More from our ongoing IoT threat research series. Previous post here.
IP cameras were the second most attacked devices in 2015, at around 363,000 hits. But in 2016 the number dropped to approximately 36,000 hits, as shown below:
Let’s analyze our IP camera IPS triggers to see what’s going on for both of these years:
In 2015, the “Zavio.IP.Cam.wireless_mft.cgi.Command.Injection” (http://fortiguard.com/encyclopedia/ips/37621) triggered the most hits (~ 96%) in the IP camera category. It exploited a vulnerability that allowed threat actors to inject and execute arbitrary commands via a specially crafted URL on affected devices. This vulnerability was found around mid-2013, but the manufacturers have thus far not publicly announced any fixes. Not having any known fixes available likely made this vulnerability a favorite target for threat actors in 2015.
In 2016, however, we saw the number of IP camera signature hits decrease by almost 10x. We also observed that a new vulnerability, “Linksys.Web.Camera.Next.File.Disclosure” (http://fortiguard.com/encyclopedia/ips/13907) triggered the most hits in the IP camera category, comprising ~ 46% of all attacks detected. This is a file disclosure vulnerability that allows threat actors to read arbitrary files via a specially crafted URL on affected devices.
Let’s take a look at how widespread the “Linksys.Web.Camera.Next.File.Disclosure” vulnerability is in 2016, from both a global and regional perspective:
Linksys.Web.Camera.Next.File.Disclosure – Top 10 Countries 2016 (Global)
Linksys.Web.Camera.Next.File.Disclosure – Top 5 Countries 2016 (APAC)
Linksys.Web.Camera.Next.File.Disclosure – Top 10 Countries 2016 (EMEA)

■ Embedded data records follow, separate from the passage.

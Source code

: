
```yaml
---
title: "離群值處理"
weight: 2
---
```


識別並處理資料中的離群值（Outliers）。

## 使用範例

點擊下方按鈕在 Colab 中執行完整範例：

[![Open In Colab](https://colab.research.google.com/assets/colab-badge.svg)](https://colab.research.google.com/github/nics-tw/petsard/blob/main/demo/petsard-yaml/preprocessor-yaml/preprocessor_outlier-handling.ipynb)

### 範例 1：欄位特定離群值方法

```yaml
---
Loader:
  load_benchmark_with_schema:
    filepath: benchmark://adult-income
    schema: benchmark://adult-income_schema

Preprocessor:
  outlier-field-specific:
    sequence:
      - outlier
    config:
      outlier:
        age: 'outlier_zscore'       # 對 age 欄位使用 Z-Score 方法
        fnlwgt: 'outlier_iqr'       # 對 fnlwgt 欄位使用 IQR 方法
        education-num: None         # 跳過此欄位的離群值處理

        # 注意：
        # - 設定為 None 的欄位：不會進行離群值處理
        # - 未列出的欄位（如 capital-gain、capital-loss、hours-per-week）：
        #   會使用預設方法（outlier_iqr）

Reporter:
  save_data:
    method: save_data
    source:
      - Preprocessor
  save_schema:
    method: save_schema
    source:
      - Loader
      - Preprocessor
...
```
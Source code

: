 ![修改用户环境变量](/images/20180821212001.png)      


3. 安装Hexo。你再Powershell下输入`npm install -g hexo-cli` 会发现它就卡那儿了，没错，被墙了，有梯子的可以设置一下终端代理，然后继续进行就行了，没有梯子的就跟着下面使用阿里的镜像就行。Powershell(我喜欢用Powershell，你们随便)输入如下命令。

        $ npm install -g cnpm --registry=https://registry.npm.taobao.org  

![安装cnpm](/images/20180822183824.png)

Linksys.Web.Camera.Next.File.Disclosure – Top 10 Countries 2016 (Americas)
IP cameras are typically installed for security purposes to provide a user with a remote view of their premises or property. To enable that remote view, IP cameras need to be accessible from the internet. In a home network for example, the home router needs to be configured to perform port forwarding in order to enable access to the IP camera located in the user’s home network. If the IP camera is not properly secured (eg. configured with a strong password, installed with the latest firmware to fix known vulnerabilities), threat actors could scan the internet for these devices and exploit them easily. This exploit is made easier with hacked webcam websites like https://www.shodan.io/. An exploited IP camera allows the threat actor to see the camera video feed, and some of these vulnerabilities also allow the camera to be repurposed as part of a DDoS botnet
Many newer IP cameras are now configured with “P2P” or “cloud-based” capabilities. Usually, a user simply plugs the camera into a network that can access the internet, downloads an app for the IP camera to his/her smartphone, scans a QR code assigned to the IP camera, and voila! he/she can now access the IP camera from the internet via the app (i.e. no messing around with home router port forwarding configurations needed).

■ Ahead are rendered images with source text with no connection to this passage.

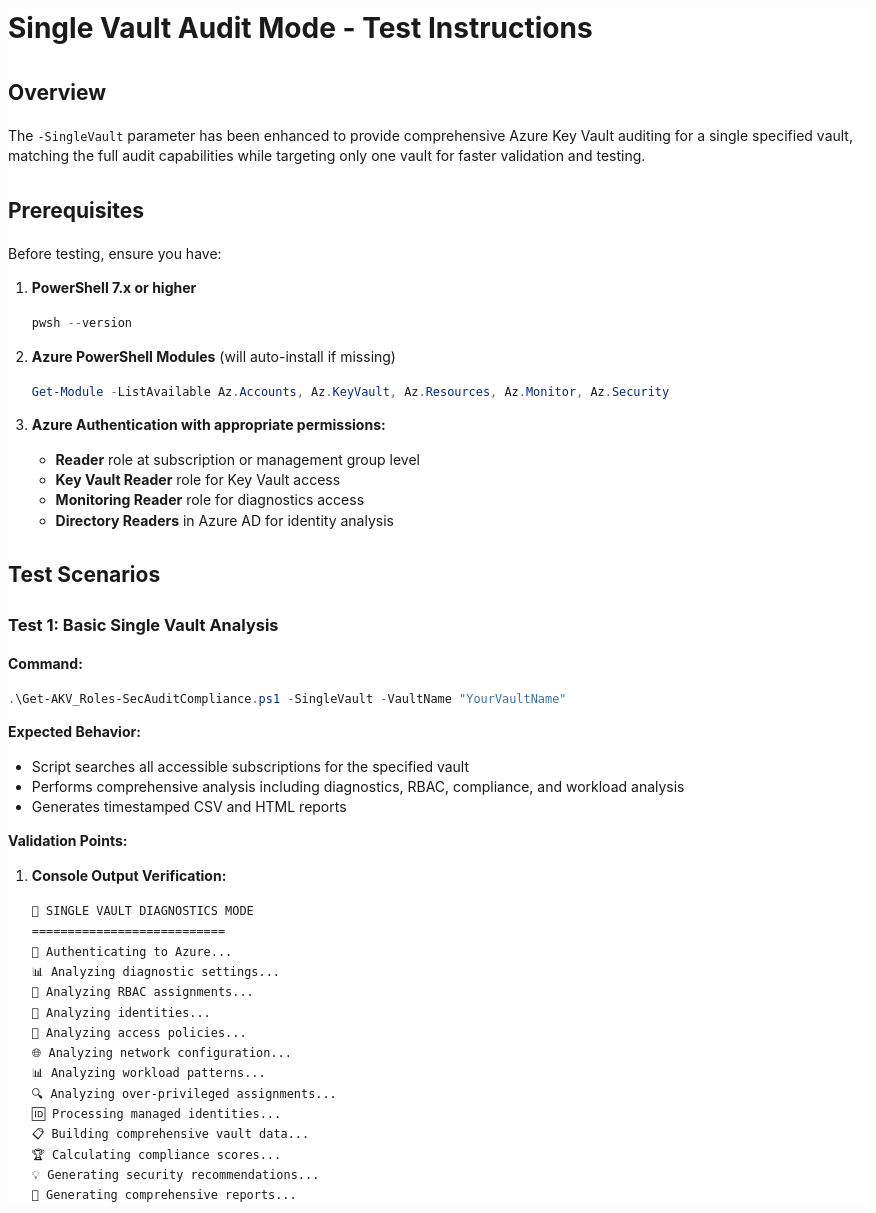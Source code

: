 # Single Vault Audit Mode - Test Instructions

## Overview

The `-SingleVault` parameter has been enhanced to provide comprehensive Azure Key Vault auditing for a single specified vault, matching the full audit capabilities while targeting only one vault for faster validation and testing.

## Prerequisites

Before testing, ensure you have:

1. **PowerShell 7.x or higher**
   ```powershell
   pwsh --version
   ```

2. **Azure PowerShell Modules** (will auto-install if missing)
   ```powershell
   Get-Module -ListAvailable Az.Accounts, Az.KeyVault, Az.Resources, Az.Monitor, Az.Security
   ```

3. **Azure Authentication with appropriate permissions:**
   - **Reader** role at subscription or management group level
   - **Key Vault Reader** role for Key Vault access
   - **Monitoring Reader** role for diagnostics access
   - **Directory Readers** in Azure AD for identity analysis

## Test Scenarios

### Test 1: Basic Single Vault Analysis

**Command:**
```powershell
.\Get-AKV_Roles-SecAuditCompliance.ps1 -SingleVault -VaultName "YourVaultName"
```

**Expected Behavior:**
- Script searches all accessible subscriptions for the specified vault
- Performs comprehensive analysis including diagnostics, RBAC, compliance, and workload analysis
- Generates timestamped CSV and HTML reports

**Validation Points:**
1. **Console Output Verification:**
   ```
   🎯 SINGLE VAULT DIAGNOSTICS MODE
   ===========================
   🔐 Authenticating to Azure...
   📊 Analyzing diagnostic settings...
   🔐 Analyzing RBAC assignments...
   👥 Analyzing identities...
   🔑 Analyzing access policies...
   🌐 Analyzing network configuration...
   📊 Analyzing workload patterns...
   🔍 Analyzing over-privileged assignments...
   🆔 Processing managed identities...
   📋 Building comprehensive vault data...
   🏆 Calculating compliance scores...
   💡 Generating security recommendations...
   📄 Generating comprehensive reports...
   ```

Which may explain the decline in IP camera signature hits when comparing 2015 vs 2016? This may be due to more home users preferring to use the P2P/Cloud-based method of accessing their IP cameras from home, which effectively reduce the attack surface of vulnerable IP cameras that are directly accessible from the internet. However, these P2P or cloud-based protocols may also create another layer of security risks as highlighted here, and would likely be the next target for compromising both the IoT device and cloud service.

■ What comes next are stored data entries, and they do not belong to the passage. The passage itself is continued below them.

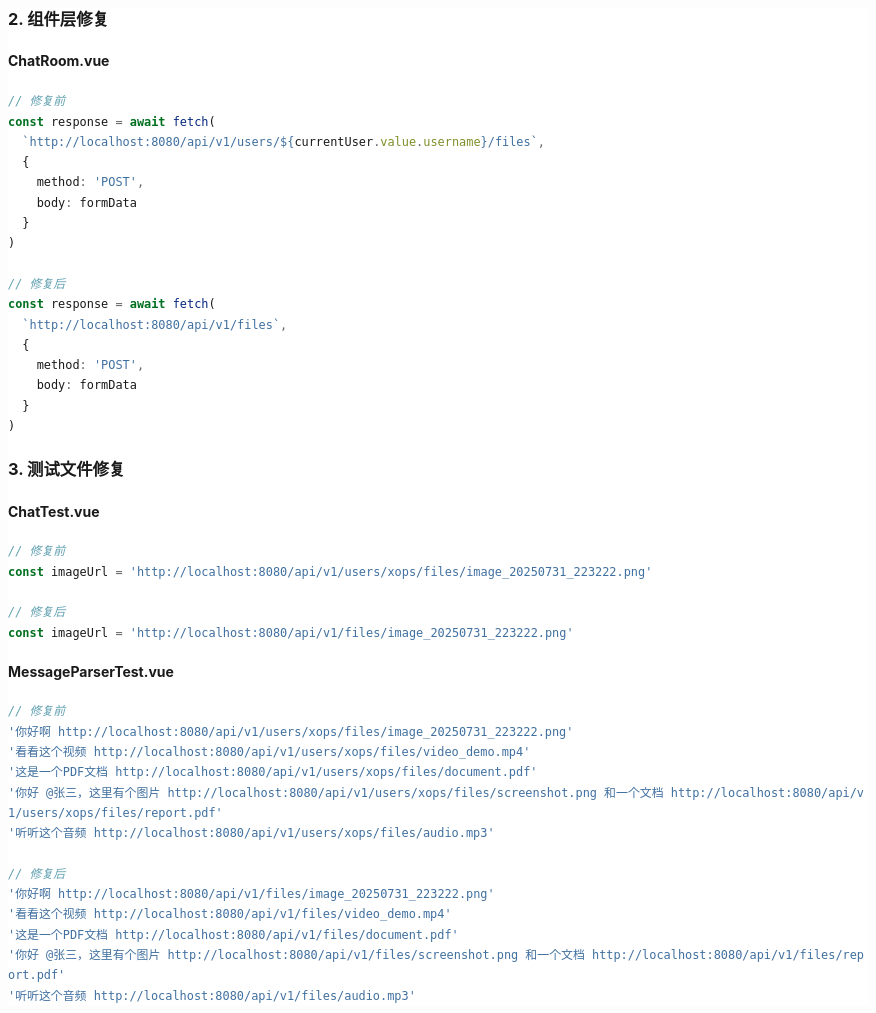 ### 2. **组件层修复**

#### ChatRoom.vue
```typescript
// 修复前
const response = await fetch(
  `http://localhost:8080/api/v1/users/${currentUser.value.username}/files`,
  {
    method: 'POST',
    body: formData
  }
)

// 修复后
const response = await fetch(
  `http://localhost:8080/api/v1/files`,
  {
    method: 'POST',
    body: formData
  }
)
```

### 3. **测试文件修复**

#### ChatTest.vue
```typescript
// 修复前
const imageUrl = 'http://localhost:8080/api/v1/users/xops/files/image_20250731_223222.png'

// 修复后
const imageUrl = 'http://localhost:8080/api/v1/files/image_20250731_223222.png'
```

#### MessageParserTest.vue
```typescript
// 修复前
'你好啊 http://localhost:8080/api/v1/users/xops/files/image_20250731_223222.png'
'看看这个视频 http://localhost:8080/api/v1/users/xops/files/video_demo.mp4'
'这是一个PDF文档 http://localhost:8080/api/v1/users/xops/files/document.pdf'
'你好 @张三，这里有个图片 http://localhost:8080/api/v1/users/xops/files/screenshot.png 和一个文档 http://localhost:8080/api/v1/users/xops/files/report.pdf'
'听听这个音频 http://localhost:8080/api/v1/users/xops/files/audio.mp3'

// 修复后
'你好啊 http://localhost:8080/api/v1/files/image_20250731_223222.png'
'看看这个视频 http://localhost:8080/api/v1/files/video_demo.mp4'
'这是一个PDF文档 http://localhost:8080/api/v1/files/document.pdf'
'你好 @张三，这里有个图片 http://localhost:8080/api/v1/files/screenshot.png 和一个文档 http://localhost:8080/api/v1/files/report.pdf'
'听听这个音频 http://localhost:8080/api/v1/files/audio.mp3'
```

It is important to note that these vulnerabilities and resulting attacks were not necessary. For example, we did not detect any successful attacks against our line of Fortinet cameras.
That’s because the architecture of the FortiCamera shields the camera network from the public or internet network. By physically separating traffic and not routing between ports, FortiRecorder acts as a secure proxy for all camera related traffic. Camera configuration is also done through the recorder GUI, and therefore does not expose the camera GUI to the web, while access to the recorder is protected using https. The recorder also manages firmware updates for the cameras, FortiCameras do not have P2P or cloud access enabled.
These are common sense best security practices for connected IoT devices, and could easily be added to any IP camera solution if security were a priority.